Six Sigma, the business-management methodology that improves performance by minimizing variation in tasks, can be an incredibly useful tool for today’s business managers. When used correctly, Six Sigma can reduce the potential for worker error by providing workers with a consistent system of procedures.
So why is it that, in practice, nearly 60% of companies that have attempted to use Six Sigma have been unsuccessful? In 2005, for example, Home Depot’s rigid adherence to Six Sigma led to a drop in stock prices and a decrease in employee morale. Similarly, 3M also saw a drop in prices, along with the belief that Six Sigma played a part in reducing employee creativity.
While these cases may cause managers to shy away from using Six Sigma, it is important to remember that when implementing and using Six Sigma correctly, consequences like these can be avoided.

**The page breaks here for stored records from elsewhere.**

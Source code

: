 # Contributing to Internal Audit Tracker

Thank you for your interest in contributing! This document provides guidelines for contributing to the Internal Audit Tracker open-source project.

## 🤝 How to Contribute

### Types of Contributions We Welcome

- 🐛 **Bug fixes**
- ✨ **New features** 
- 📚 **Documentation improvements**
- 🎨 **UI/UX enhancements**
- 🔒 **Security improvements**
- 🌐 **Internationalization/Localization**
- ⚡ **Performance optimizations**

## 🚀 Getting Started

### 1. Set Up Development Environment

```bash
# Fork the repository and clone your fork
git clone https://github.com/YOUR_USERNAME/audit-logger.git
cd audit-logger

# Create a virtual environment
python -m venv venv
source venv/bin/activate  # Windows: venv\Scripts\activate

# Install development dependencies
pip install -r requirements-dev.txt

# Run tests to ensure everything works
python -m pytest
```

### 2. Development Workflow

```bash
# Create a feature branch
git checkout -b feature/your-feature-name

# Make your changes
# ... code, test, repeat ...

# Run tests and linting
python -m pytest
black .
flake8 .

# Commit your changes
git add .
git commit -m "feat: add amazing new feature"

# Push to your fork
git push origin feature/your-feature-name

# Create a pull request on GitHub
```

Six Sigma can be implemented in one of the four ways, depending on the current state of the company. Each of the four implementation models has pros and cons that suit different groups of workers, different departments or organization goals. Since there is no specific model that can be applied in all cases, it is crucial to use the model that best fits the company’s current situation.
Regardless of the deployment strategy that suits your organization, executive-level support needs to be quickly secured if lasting change is expected. While Six Sigma initiatives may not always require a management-level team, they do require executive-level support.
It is crucial that these leaders be visible, informed and enthusiastic about the benefits of the Six Sigma methodology. Leaders should also be assured that clear goals are set and that consistent communication on progress is maintained.
Appealing to executives may require a clear articulation of the potential for savings and positive return on investment (ROI). Before approaching executives, take the time to research and document success stories of other departments and organizations and calculate a reasonable expectation for savings over several years. These tend to be “hard” numbers, but you may also find it useful to present “soft” benefits such as an improvement in worker productivity.
Successfully implementing Six Sigma is going to take time, particularly since it requires an additional set of responsibility from employees who may already have full workloads. It is important to ensure that deadlines are set with employee workloads in mind. If managers expect rapid change in addition to normal employee duties, they will likely find interest and enthusiasm in Six Sigma diminish quickly and considerably.
As an alternative, consider redirecting the responsibilities of a small group of workers solely to Six Sigma deployment and implementation. The other duties that these team members would typically perform can be set aside or delegated until Six Sigma is in place and functioning correctly.
While managers may worry that reassigning responsibility might lower productivity in some departments, any short-term issues will be remedied with long-term gains. By resisting the urge to make Six Sigma a side project, you can help ensure that it is done correctly and completely, giving it the strength necessary to enact lasting change.